Pull out from the material below all lines with "LSTM".
*** Listed records Section Begins ***
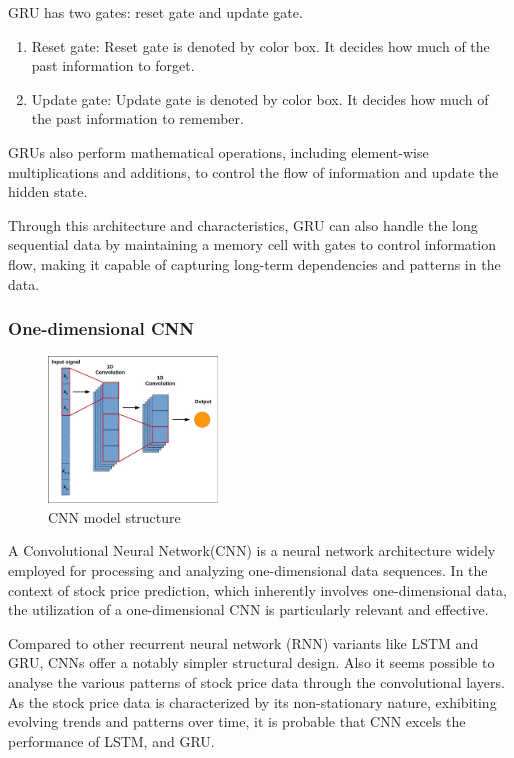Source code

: GRU has two gates: reset gate and update gate.
\begin{enumerate}
	\item Reset gate: Reset gate is denoted by color box. It decides how much of the past information to forget.
	\item Update gate: Update gate is denoted by color box. It decides how much of the past information to remember.
\end{enumerate}

GRUs also perform mathematical operations, including element-wise multiplications and additions, to control the flow of information and update the hidden state.

Through this architecture and characteristics, GRU can also handle the long sequential data by maintaining a memory cell with gates to control information flow, 
making it capable of capturing long-term dependencies and patterns in the data.


\subsubsection{One-dimensional CNN}

\begin{figure}
	\includegraphics[width=0.4\textwidth]{Fig/CNN.jpg}
	\caption{CNN model structure}
\end{figure}
A Convolutional Neural Network(CNN) is a neural network architecture widely employed for processing and analyzing one-dimensional data sequences. 
In the context of stock price prediction, which inherently involves one-dimensional data, the utilization of a one-dimensional CNN is particularly relevant and effective.

Compared to other recurrent neural network (RNN) variants like LSTM and GRU, CNNs offer a notably simpler structural design. 
Also it seems possible to analyse the various patterns of stock price data through the convolutional layers.
As the stock price data is characterized by its non-stationary nature, exhibiting evolving trends and patterns over time, 
it is probable that CNN excels the performance of LSTM, and GRU.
*** Listed records Section Ends ***
> [Answer to this task]:
Compared to other recurrent neural network (RNN) variants like LSTM and GRU, CNNs offer a notably simpler structural design. 
it is probable that CNN excels the performance of LSTM, and GRU.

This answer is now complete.